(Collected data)
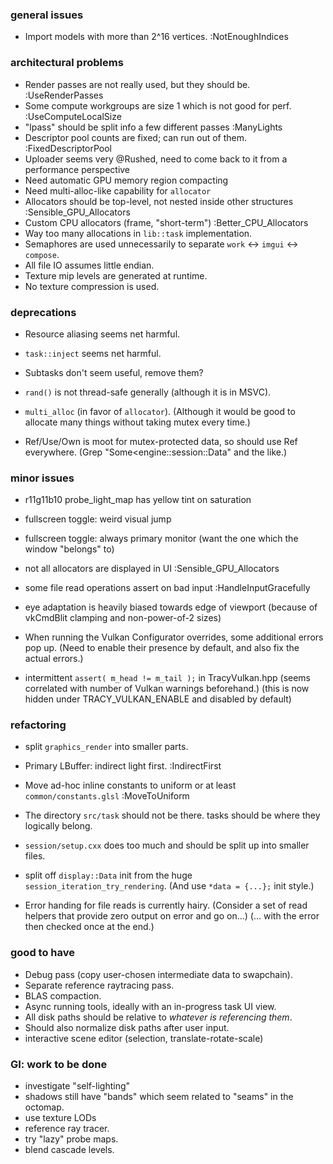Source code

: ### general issues
- Import models with more than 2^16 vertices. :NotEnoughIndices

### architectural problems
- Render passes are not really used, but they should be. :UseRenderPasses
- Some compute workgroups are size 1 which is not good for perf. :UseComputeLocalSize
- "lpass" should be split info a few different passes :ManyLights
- Descriptor pool counts are fixed; can run out of them. :FixedDescriptorPool
- Uploader seems very @Rushed, need to come back to it from a performance perspective
- Need automatic GPU memory region compacting
- Need multi-alloc-like capability for `allocator`
- Allocators should be top-level, not nested inside other structures :Sensible_GPU_Allocators
- Custom CPU allocators (frame, "short-term") :Better_CPU_Allocators
- Way too many allocations in  `lib::task` implementation.
- Semaphores are used unnecessarily to separate `work` <-> `imgui` <-> `compose`.
- All file IO assumes little endian.
- Texture mip levels are generated at runtime.
- No texture compression is used.

### deprecations
- Resource aliasing seems net harmful. 
- `task::inject` seems net harmful.
- Subtasks don't seem useful, remove them?
- `rand()` is not thread-safe generally (although it is in MSVC).

- `multi_alloc` (in favor of `allocator`).
  (Although it would be good to allocate many things without taking mutex every time.)

- Ref/Use/Own is moot for mutex-protected data, so should use Ref everywhere.
  (Grep "Some<engine::session::Data" and the like.)

### minor issues
- r11g11b10 probe_light_map has yellow tint on saturation
- fullscreen toggle: weird visual jump
- fullscreen toggle: always primary monitor (want the one which the window "belongs" to)
- not all allocators are displayed in UI :Sensible_GPU_Allocators
- some file read operations assert on bad input :HandleInputGracefully

- eye adaptation is heavily biased towards edge of viewport
  (because of vkCmdBlit clamping and non-power-of-2 sizes) 

- When running the Vulkan Configurator overrides, some additional errors pop up.
  (Need to enable their presence by default, and also fix the actual errors.)

- intermittent `assert( m_head != m_tail );` in TracyVulkan.hpp
  (seems correlated with number of Vulkan warnings beforehand.)
  (this is now hidden under TRACY_VULKAN_ENABLE and disabled by default)

### refactoring
- split `graphics_render` into smaller parts.
- Primary LBuffer: indirect light first. :IndirectFirst
- Move ad-hoc inline constants to uniform or at least `common/constants.glsl` :MoveToUniform
- The directory `src/task` should not be there. tasks should be where they logically belong.
- `session/setup.cxx` does too much and should be split up into smaller files.

- split off `display::Data` init from the huge `session_iteration_try_rendering`.
  (And use `*data = {...};` init style.)

- Error handing for file reads is currently hairy.
  (Consider a set of read helpers that provide zero output on error and go on...)
  (... with the error then checked once at the end.)

### good to have
- Debug pass (copy user-chosen intermediate data to swapchain).
- Separate reference raytracing pass.
- BLAS compaction.
- Async running tools, ideally with an in-progress task UI view.
- All disk paths should be relative to *whatever is referencing them*.
- Should also normalize disk paths after user input.
- interactive scene editor (selection, translate-rotate-scale)

### GI: work to be done
- investigate "self-lighting"
- shadows still have "bands" which seem related to "seams" in the octomap.
- use texture LODs
- reference ray tracer.
- try "lazy" probe maps.
- blend cascade levels.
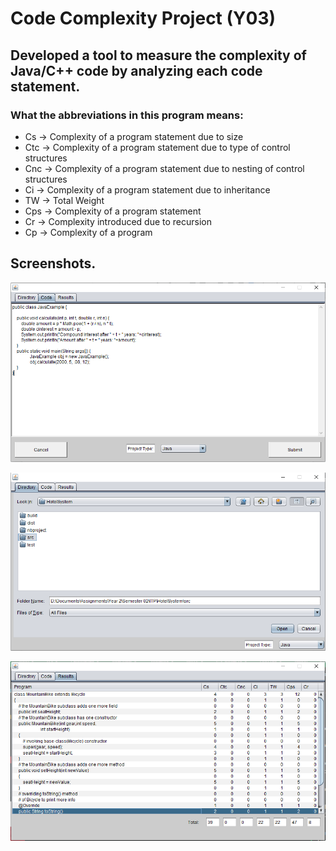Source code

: # Code Complexity Project (Y03)

## Developed a tool to measure the complexity of Java/C++ code by analyzing each code statement.
    
    
### What the abbreviations in this program means:
* Cs	-> Complexity of a program statement due to size
* Ctc 	-> Complexity of a program statement due to type of control structures
* Cnc	-> Complexity of a program statement due to nesting of control structures
* Ci 	-> Complexity of a program statement due to inheritance
* TW	-> Total Weight
* Cps	-> Complexity of a program statement
* Cr	-> Complexity introduced due to recursion
* Cp	-> Complexity of a program




## Screenshots.


![Copy Paste Code](https://raw.githubusercontent.com/dsjiffry/Code-Complexity-Project/master/Screenshots/Code%20Paste.PNG)

![Directory Select](https://raw.githubusercontent.com/dsjiffry/Code-Complexity-Project/master/Screenshots/Directory%20Select.PNG)

![Line Output](https://raw.githubusercontent.com/dsjiffry/Code-Complexity-Project/master/Screenshots/Line%20output.PNG)
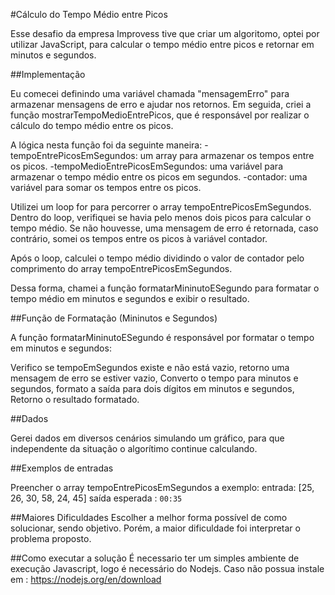 #Cálculo do Tempo Médio entre Picos

Esse desafio da empresa Improvess tive que criar um algoritomo, optei por utilizar JavaScript, para calcular o tempo médio entre picos e retornar em minutos e segundos.

##Implementação

Eu comecei definindo uma variável chamada "mensagemErro" para armazenar mensagens de erro e ajudar nos retornos. Em seguida, criei a função mostrarTempoMedioEntrePicos, que é responsável por realizar o cálculo do tempo médio entre os picos.

A lógica nesta função foi da seguinte maneira: 
-tempoEntrePicosEmSegundos: um array para armazenar os tempos entre os picos.
-tempoMedioEntrePicosEmSegundos: uma variável para armazenar o tempo médio entre os picos em segundos.
-contador: uma variável para somar os tempos entre os picos.

Utilizei um loop for para percorrer o array tempoEntrePicosEmSegundos. Dentro do loop, verifiquei se havia pelo menos dois picos para calcular o tempo médio. Se não houvesse, uma mensagem de erro é retornada, caso contrário, somei os tempos entre os picos à variável contador.

Após o loop, calculei o tempo médio dividindo o valor de contador pelo comprimento do array tempoEntrePicosEmSegundos.

Dessa forma, chamei a função formatarMininutoESegundo para formatar o tempo médio em minutos e segundos e exibir o resultado.

##Função de Formatação (Mininutos e Segundos)

A função formatarMininutoESegundo é responsável por formatar o tempo em minutos e segundos: 

Verifico se tempoEmSegundos existe e não está vazio, retorno uma mensagem de erro se estiver vazio, Converto o tempo para minutos e segundos, formato a saída para dois dígitos em minutos e segundos, Retorno o resultado formatado.

##Dados 

Gerei dados em diversos cenários simulando um gráfico, para que independente da situação o algorítimo continue calculando.

##Exemplos de entradas 

Preencher o array  tempoEntrePicosEmSegundos a exemplo:
entrada: [25, 26, 30, 58, 24, 45]
saída esperada : `00:35`

##Maiores Dificuldades 
Escolher a melhor forma possível de como solucionar, sendo objetivo.
Porém, a maior dificuldade foi interpretar o problema proposto.

##Como executar a solução
É necessario ter um simples ambiente de execução Javascript, logo é necessário do Nodejs.
Caso não possua instale em : https://nodejs.org/en/download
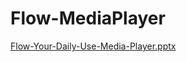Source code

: # Flow-MediaPlayer

[Flow-Your-Daily-Use-Media-Player.pptx](https://github.com/RamisaMaliat/Flow-MediaPlayer/files/7316357/Flow-Your-Daily-Use-Media-Player.pptx)
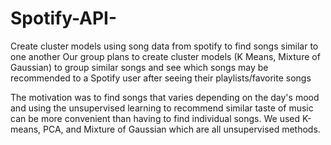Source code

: # Spotify-API-
Create cluster models using song data from spotify to find songs similar to one another
Our group plans to create cluster models (K Means, Mixture of Gaussian) to group similar
songs and see which songs may be recommended to a Spotify user after seeing their
playlists/favorite songs

The motivation was to find songs that varies depending on the day's mood and using the unsupervised learning to recommend similar taste of music can be more convenient than having to find individual songs. We used K-means, PCA, and Mixture of Gaussian which are all unsupervised methods. 

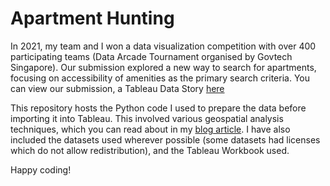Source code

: # Apartment Hunting

In 2021, my team and I won a data visualization competition with over 400 participating teams (Data Arcade Tournament organised by Govtech Singapore). Our submission explored a new way to search for apartments, focusing on accessibility of amenities as the primary search criteria. You can view our submission, a Tableau Data Story [here](https://public.tableau.com/app/profile/sharon.george/viz/TransformingtheWayWeSearchforFlats/Final)

This repository hosts the Python code I used to prepare the data before importing it into Tableau. This involved various geospatial analysis techniques, which you can read about in my [blog article](https://medium.com/@sharong804.sg/an-immersive-introduction-to-geospatial-analytics-6c4d484e775e). I have also included the datasets used wherever possible (some datasets had licenses which do not allow redistribution), and the Tableau Workbook used.

Happy coding!
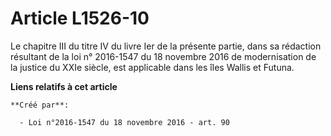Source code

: # Article L1526-10

Le chapitre III du titre IV du livre Ier de la présente partie, dans sa rédaction résultant de la loi n° 2016-1547 du 18
novembre 2016 de modernisation de la justice du XXIe siècle, est applicable dans les îles Wallis et Futuna.

**Liens relatifs à cet article**

	**Créé par**:

	  - Loi n°2016-1547 du 18 novembre 2016 - art. 90
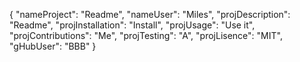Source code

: {
	"nameProject": "Readme",
	"nameUser": "Miles",
	"projDescription": "Readme",
	"projInstallation": "Install",
	"projUsage": "Use it",
	"projContributions": "Me",
	"projTesting": "A",
	"projLisence": "MIT",
	"gHubUser": "BBB"
}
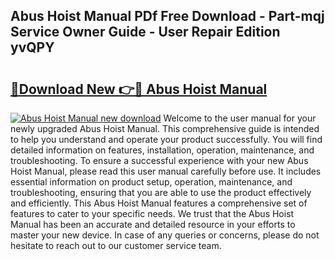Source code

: ## Abus Hoist Manual PDf Free Download - Part-mqj Service Owner Guide - User Repair Edition yvQPY

# <h2><a href="http://bc25355.oget.top/?id=Abus+Hoist+Manual">🔗Download New 👉🔴 Abus Hoist Manual</a></h2>

[![Abus Hoist Manual new download](https://i.imgur.com/5g1atiW.png)](http://bc25355.oget.top/?id=Abus+Hoist+Manual)
Welcome to the user manual for your newly upgraded Abus Hoist Manual. This comprehensive guide is intended to help you understand and operate your product successfully. You will find detailed information on features, installation, operation, maintenance, and troubleshooting. To ensure a successful experience with your new Abus Hoist Manual, please read this user manual carefully before use. It includes essential information on product setup, operation, maintenance, and troubleshooting, ensuring that you are able to use the product effectively and efficiently. This Abus Hoist Manual features a comprehensive set of features to cater to your specific needs. We trust that the Abus Hoist Manual has been an accurate and detailed resource in your efforts to master your new device. In case of any queries or concerns, please do not hesitate to reach out to our customer service team.
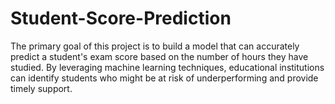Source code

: # Student-Score-Prediction
The primary goal of this project is to build a model that can accurately predict a student's exam score based on the number of hours they have studied. By leveraging machine learning techniques, educational institutions can identify students who might be at risk of underperforming and provide timely support.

> _PROBLEM DETAILS_
Pick out all lines from the data above in which the word "tempoEntrePicosEmSegundos" appears.

> _TASK RESULT_
-tempoEntrePicosEmSegundos: um array para armazenar os tempos entre os picos.
Utilizei um loop for para percorrer o array tempoEntrePicosEmSegundos. Dentro do loop, verifiquei se havia pelo menos dois picos para calcular o tempo médio. Se não houvesse, uma mensagem de erro é retornada, caso contrário, somei os tempos entre os picos à variável contador.
Após o loop, calculei o tempo médio dividindo o valor de contador pelo comprimento do array tempoEntrePicosEmSegundos.
Preencher o array  tempoEntrePicosEmSegundos a exemplo:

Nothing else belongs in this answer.